As they relate to U.S. income tax, two types of long term care policies offered are
Fewer non-tax qualified policies are available for sale.One reason is that consumers want to be eligible for the tax deductions available when buying a tax-qualified policy. The tax issues can be more complex than the issue of deductions alone, and it is advisable to seek good counsel on all the pros and cons of a tax-qualified policy versus a non-tax-qualified policy, since the benefit triggers on a good non-tax-qualified policy are better.By law, tax-qualified policies carry restrictions on when the policy holder can receive benefits. One survey found that sixty-five percent of purchasers did not know whether or not the policy they bought was tax qualified.
Once a person purchases a policy, the language cannot be changed by the insurance company, and the policy usually is guaranteed renewable for life. It can never be canceled by the insurance company for health reasons, but can be canceled for non-payment.
Most benefits are paid on a reimbursement basis and a few companies offer per-diem benefits at a higher rate. Most policies cover care only in the continental United States. Policies that cover care in select foreign countries usually only cover nursing care and do so at a rated benefit.
Group policies may have provisions for non-restricted or open enrollment periods and underwriting may be required. Group plans may or may not be guaranteed renewable or tax qualified. Some group plans include language allowing the insurance company to replace the policy with a similar policy and to change the premiums at that time. Some group plans can be canceled by the insurance company. To compensate for the higher insurance risk group plans may have higher deductibles and lower benefits than individual plans.Some group plans have a 3 ADL (activities of daily living) requirement for nursing care.
The Consolidated Omnibus Budget Reconciliation Act (COBRA) provides certain former employees, retirees, spouses, former spouses, and dependent children the right to temporary continuation of health coverage at group rates.
Retirement systems such as CalPERS may offer long-term care insurance similar to a group plan. These organizations are not regulated by the state insurance departments. They can increase rates and make changes to policies without state scrutiny and approval.
Long-term care insurance rates are determined by six main factors: the person’s age, the daily (or monthly) benefit, how long the benefits pay, the elimination period, inflation protection, and the health rating (preferred, standard, sub-standard). Most companies will offer couples and multi-life discounts on individual policies. Some companies define “couples” not only to spouses, but also to two people who meet criteria for living together in a committed relationship and sharing basic living expenses. The average age of purchasers has dropped from 68 years in 1990 to 61 years in 2005, and the number of purchasers who are under age 65 has increased significantly.

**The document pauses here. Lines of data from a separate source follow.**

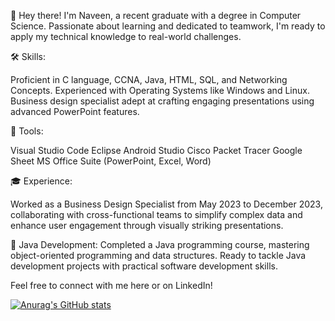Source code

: 👋 Hey there! I'm Naveen, a recent graduate with a degree in Computer Science. Passionate about learning and dedicated to teamwork, I'm ready to apply my technical knowledge to real-world challenges.

🛠️ Skills:

Proficient in C language, CCNA, Java, HTML, SQL, and Networking Concepts.
Experienced with Operating Systems like Windows and Linux.
Business design specialist adept at crafting engaging presentations using advanced PowerPoint features.

🔧 Tools:

Visual Studio Code
Eclipse
Android Studio
Cisco Packet Tracer
Google Sheet
MS Office Suite (PowerPoint, Excel, Word)

🎓 Experience:

Worked as a Business Design Specialist from May 2023 to December 2023, collaborating with cross-functional teams to simplify complex data and enhance user engagement through visually striking presentations.

🌟 Java Development: Completed a Java programming course, mastering object-oriented programming and data structures. Ready to tackle Java development projects with practical software development skills.

Feel free to connect with me here or on LinkedIn!


[![Anurag's GitHub stats](https://github-readme-stats.vercel.app/api?username=Naveen-shenbagarajan)](https://github.com/anuraghazra/github-readme-stats)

Most companies offer multiple premium payment modes: annual, semi-annual, quarterly, and monthly. Companies may add a percentage for more frequent payment than annual. Options such as spousal survivorship, non-forfeiture, restoration of benefits and return of premium are available with most plans.
The Deficit Reduction Act of 2005 makes the Partnership for Long Term Care available to all states. Partnership provides “lifetime asset protection” from the Medicaid spend-down requirement. Originally, four states had Partnership plans: New York, Indiana, Connecticut, and California. As of October 2008, an additional 16 states had active Long Term Care Insurance Partnership programs.
You should not purchase any long term care insurance if you currently receive or may soon receive Medicaid benefits, if you have limited assets and can’t afford the premiums over the lifetime of your policy, or if your only source of income is a social security benefit or supplemental security income. Insurance companies and the NAIC (National Association of Insurance Commissioners say you should not spend more than 7% of your income on this insurance.